▶ **ASSIGNMENT**:
Repeat the entries below exactly, missing none.

▶ **DATA FOR THE TASK**:

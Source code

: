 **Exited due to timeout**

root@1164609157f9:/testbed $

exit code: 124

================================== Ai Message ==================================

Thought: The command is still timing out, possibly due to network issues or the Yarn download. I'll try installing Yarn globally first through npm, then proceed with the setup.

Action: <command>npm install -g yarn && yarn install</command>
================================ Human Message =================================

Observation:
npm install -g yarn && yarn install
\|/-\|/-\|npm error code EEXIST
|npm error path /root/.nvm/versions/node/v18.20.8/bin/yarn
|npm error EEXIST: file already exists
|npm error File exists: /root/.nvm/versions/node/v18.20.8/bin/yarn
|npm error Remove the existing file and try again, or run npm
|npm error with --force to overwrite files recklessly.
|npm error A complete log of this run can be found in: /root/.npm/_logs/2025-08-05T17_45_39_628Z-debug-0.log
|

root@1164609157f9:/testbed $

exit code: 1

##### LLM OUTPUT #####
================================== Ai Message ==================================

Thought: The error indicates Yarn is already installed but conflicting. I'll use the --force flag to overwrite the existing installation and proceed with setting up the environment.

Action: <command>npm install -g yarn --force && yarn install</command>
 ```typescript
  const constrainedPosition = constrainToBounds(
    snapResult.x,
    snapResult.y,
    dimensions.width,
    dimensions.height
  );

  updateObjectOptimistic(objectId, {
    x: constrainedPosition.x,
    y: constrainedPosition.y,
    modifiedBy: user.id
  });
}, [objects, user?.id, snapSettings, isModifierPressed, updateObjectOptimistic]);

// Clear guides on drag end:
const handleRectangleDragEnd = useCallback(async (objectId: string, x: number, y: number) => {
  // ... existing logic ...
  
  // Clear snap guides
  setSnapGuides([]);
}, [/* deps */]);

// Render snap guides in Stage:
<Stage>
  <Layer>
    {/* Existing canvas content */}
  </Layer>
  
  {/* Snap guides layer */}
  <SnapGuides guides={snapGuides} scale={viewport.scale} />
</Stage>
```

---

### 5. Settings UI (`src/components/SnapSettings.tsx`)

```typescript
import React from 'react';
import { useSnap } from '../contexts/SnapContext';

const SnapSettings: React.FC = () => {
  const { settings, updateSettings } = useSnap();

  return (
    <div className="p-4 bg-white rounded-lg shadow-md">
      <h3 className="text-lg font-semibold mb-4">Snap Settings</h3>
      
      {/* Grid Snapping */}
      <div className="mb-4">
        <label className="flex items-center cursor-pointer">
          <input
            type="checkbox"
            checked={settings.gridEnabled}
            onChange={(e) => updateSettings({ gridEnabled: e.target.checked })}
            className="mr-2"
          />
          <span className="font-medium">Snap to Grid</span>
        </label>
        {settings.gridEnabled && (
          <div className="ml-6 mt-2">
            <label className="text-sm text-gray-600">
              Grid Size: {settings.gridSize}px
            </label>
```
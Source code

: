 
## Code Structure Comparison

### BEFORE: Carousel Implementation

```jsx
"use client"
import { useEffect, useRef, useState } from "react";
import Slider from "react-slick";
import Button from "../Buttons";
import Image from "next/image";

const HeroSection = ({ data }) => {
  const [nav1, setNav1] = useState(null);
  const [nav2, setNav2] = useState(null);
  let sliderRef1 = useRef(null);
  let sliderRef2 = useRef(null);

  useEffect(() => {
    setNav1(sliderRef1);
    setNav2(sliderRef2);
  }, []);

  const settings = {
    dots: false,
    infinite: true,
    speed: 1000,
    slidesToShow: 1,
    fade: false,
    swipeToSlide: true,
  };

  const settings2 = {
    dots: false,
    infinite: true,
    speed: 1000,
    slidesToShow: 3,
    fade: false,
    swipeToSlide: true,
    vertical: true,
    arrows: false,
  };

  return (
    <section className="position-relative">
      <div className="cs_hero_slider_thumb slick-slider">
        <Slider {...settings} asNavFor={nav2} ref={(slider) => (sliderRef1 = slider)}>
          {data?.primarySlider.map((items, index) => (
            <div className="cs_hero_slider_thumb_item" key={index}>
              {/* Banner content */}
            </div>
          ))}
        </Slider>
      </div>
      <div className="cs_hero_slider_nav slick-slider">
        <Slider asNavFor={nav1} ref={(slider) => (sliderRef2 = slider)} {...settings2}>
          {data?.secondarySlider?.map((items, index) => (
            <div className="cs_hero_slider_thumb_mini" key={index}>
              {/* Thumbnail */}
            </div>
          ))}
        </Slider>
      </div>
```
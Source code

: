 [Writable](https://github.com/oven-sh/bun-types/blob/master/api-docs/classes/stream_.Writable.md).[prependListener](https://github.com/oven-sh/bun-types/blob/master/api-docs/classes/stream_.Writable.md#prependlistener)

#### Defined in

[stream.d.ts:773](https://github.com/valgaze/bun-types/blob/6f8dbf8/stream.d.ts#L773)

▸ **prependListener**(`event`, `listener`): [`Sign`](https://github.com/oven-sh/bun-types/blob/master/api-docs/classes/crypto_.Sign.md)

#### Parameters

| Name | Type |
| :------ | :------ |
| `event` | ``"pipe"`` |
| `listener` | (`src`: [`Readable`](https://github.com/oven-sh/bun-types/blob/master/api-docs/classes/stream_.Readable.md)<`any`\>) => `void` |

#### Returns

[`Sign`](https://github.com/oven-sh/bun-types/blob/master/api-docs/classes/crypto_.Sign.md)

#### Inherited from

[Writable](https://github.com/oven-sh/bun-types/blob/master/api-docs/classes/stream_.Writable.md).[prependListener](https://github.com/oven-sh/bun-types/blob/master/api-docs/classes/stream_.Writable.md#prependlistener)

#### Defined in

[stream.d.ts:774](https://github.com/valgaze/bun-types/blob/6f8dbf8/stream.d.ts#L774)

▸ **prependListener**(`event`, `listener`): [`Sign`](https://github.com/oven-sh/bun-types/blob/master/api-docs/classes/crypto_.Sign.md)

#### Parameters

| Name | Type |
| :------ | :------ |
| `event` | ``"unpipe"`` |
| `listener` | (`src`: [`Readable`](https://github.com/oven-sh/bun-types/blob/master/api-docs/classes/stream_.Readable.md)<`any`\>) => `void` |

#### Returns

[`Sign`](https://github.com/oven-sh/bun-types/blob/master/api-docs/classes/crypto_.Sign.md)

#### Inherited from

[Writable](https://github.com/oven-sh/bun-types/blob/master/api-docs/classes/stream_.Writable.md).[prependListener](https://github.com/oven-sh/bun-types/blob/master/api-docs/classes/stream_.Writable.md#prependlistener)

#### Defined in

▶ **TASK RESPONSE**:
Source code

: **Exited due to timeout**

root@1164609157f9:/testbed $

exit code: 124

================================== Ai Message ==================================

Thought: The command is still timing out, possibly due to network issues or the Yarn download. I'll try installing Yarn globally first through npm, then proceed with the setup.

Action: <command>npm install -g yarn && yarn install</command>
================================ Human Message =================================

Observation:
npm install -g yarn && yarn install
\|/-\|/-\|npm error code EEXIST
|npm error path /root/.nvm/versions/node/v18.20.8/bin/yarn
|npm error EEXIST: file already exists
|npm error File exists: /root/.nvm/versions/node/v18.20.8/bin/yarn
|npm error Remove the existing file and try again, or run npm
|npm error with --force to overwrite files recklessly.
|npm error A complete log of this run can be found in: /root/.npm/_logs/2025-08-05T17_45_39_628Z-debug-0.log
|

root@1164609157f9:/testbed $

exit code: 1

##### LLM OUTPUT #####
================================== Ai Message ==================================

Thought: The error indicates Yarn is already installed but conflicting. I'll use the --force flag to overwrite the existing installation and proceed with setting up the environment.

Action: <command>npm install -g yarn --force && yarn install</command>
 ```typescript
  const constrainedPosition = constrainToBounds(
    snapResult.x,
    snapResult.y,
    dimensions.width,
    dimensions.height
  );

  updateObjectOptimistic(objectId, {
    x: constrainedPosition.x,
    y: constrainedPosition.y,
    modifiedBy: user.id
  });
}, [objects, user?.id, snapSettings, isModifierPressed, updateObjectOptimistic]);

// Clear guides on drag end:
const handleRectangleDragEnd = useCallback(async (objectId: string, x: number, y: number) => {
  // ... existing logic ...
  
  // Clear snap guides
  setSnapGuides([]);
}, [/* deps */]);

// Render snap guides in Stage:
<Stage>
  <Layer>
    {/* Existing canvas content */}
  </Layer>
  
  {/* Snap guides layer */}
  <SnapGuides guides={snapGuides} scale={viewport.scale} />
</Stage>
```

---

### 5. Settings UI (`src/components/SnapSettings.tsx`)

```typescript
import React from 'react';
import { useSnap } from '../contexts/SnapContext';

const SnapSettings: React.FC = () => {
  const { settings, updateSettings } = useSnap();

  return (
    <div className="p-4 bg-white rounded-lg shadow-md">
      <h3 className="text-lg font-semibold mb-4">Snap Settings</h3>
      
      {/* Grid Snapping */}
      <div className="mb-4">
        <label className="flex items-center cursor-pointer">
          <input
            type="checkbox"
            checked={settings.gridEnabled}
            onChange={(e) => updateSettings({ gridEnabled: e.target.checked })}
            className="mr-2"
          />
          <span className="font-medium">Snap to Grid</span>
        </label>
        {settings.gridEnabled && (
          <div className="ml-6 mt-2">
            <label className="text-sm text-gray-600">
              Grid Size: {settings.gridSize}px
            </label>
```
Source code

: 
## Code Structure Comparison

### BEFORE: Carousel Implementation

```jsx
"use client"
import { useEffect, useRef, useState } from "react";
import Slider from "react-slick";
import Button from "../Buttons";
import Image from "next/image";

const HeroSection = ({ data }) => {
  const [nav1, setNav1] = useState(null);
  const [nav2, setNav2] = useState(null);
  let sliderRef1 = useRef(null);
  let sliderRef2 = useRef(null);

  useEffect(() => {
    setNav1(sliderRef1);
    setNav2(sliderRef2);
  }, []);

  const settings = {
    dots: false,
    infinite: true,
    speed: 1000,
    slidesToShow: 1,
    fade: false,
    swipeToSlide: true,
  };

  const settings2 = {
    dots: false,
    infinite: true,
    speed: 1000,
    slidesToShow: 3,
    fade: false,
    swipeToSlide: true,
    vertical: true,
    arrows: false,
  };

  return (
    <section className="position-relative">
      <div className="cs_hero_slider_thumb slick-slider">
        <Slider {...settings} asNavFor={nav2} ref={(slider) => (sliderRef1 = slider)}>
          {data?.primarySlider.map((items, index) => (
            <div className="cs_hero_slider_thumb_item" key={index}>
              {/* Banner content */}
            </div>
          ))}
        </Slider>
      </div>
      <div className="cs_hero_slider_nav slick-slider">
        <Slider asNavFor={nav1} ref={(slider) => (sliderRef2 = slider)} {...settings2}>
          {data?.secondarySlider?.map((items, index) => (
            <div className="cs_hero_slider_thumb_mini" key={index}>
              {/* Thumbnail */}
            </div>
          ))}
        </Slider>
      </div>
```
Source code

: [Writable](https://github.com/oven-sh/bun-types/blob/master/api-docs/classes/stream_.Writable.md).[prependListener](https://github.com/oven-sh/bun-types/blob/master/api-docs/classes/stream_.Writable.md#prependlistener)

#### Defined in

[stream.d.ts:773](https://github.com/valgaze/bun-types/blob/6f8dbf8/stream.d.ts#L773)

▸ **prependListener**(`event`, `listener`): [`Sign`](https://github.com/oven-sh/bun-types/blob/master/api-docs/classes/crypto_.Sign.md)

#### Parameters

| Name | Type |
| :------ | :------ |
| `event` | ``"pipe"`` |
| `listener` | (`src`: [`Readable`](https://github.com/oven-sh/bun-types/blob/master/api-docs/classes/stream_.Readable.md)<`any`\>) => `void` |

#### Returns

[`Sign`](https://github.com/oven-sh/bun-types/blob/master/api-docs/classes/crypto_.Sign.md)

#### Inherited from

[Writable](https://github.com/oven-sh/bun-types/blob/master/api-docs/classes/stream_.Writable.md).[prependListener](https://github.com/oven-sh/bun-types/blob/master/api-docs/classes/stream_.Writable.md#prependlistener)

#### Defined in

[stream.d.ts:774](https://github.com/valgaze/bun-types/blob/6f8dbf8/stream.d.ts#L774)

▸ **prependListener**(`event`, `listener`): [`Sign`](https://github.com/oven-sh/bun-types/blob/master/api-docs/classes/crypto_.Sign.md)

#### Parameters

| Name | Type |
| :------ | :------ |
| `event` | ``"unpipe"`` |
| `listener` | (`src`: [`Readable`](https://github.com/oven-sh/bun-types/blob/master/api-docs/classes/stream_.Readable.md)<`any`\>) => `void` |

#### Returns

[`Sign`](https://github.com/oven-sh/bun-types/blob/master/api-docs/classes/crypto_.Sign.md)

#### Inherited from

[Writable](https://github.com/oven-sh/bun-types/blob/master/api-docs/classes/stream_.Writable.md).[prependListener](https://github.com/oven-sh/bun-types/blob/master/api-docs/classes/stream_.Writable.md#prependlistener)

#### Defined in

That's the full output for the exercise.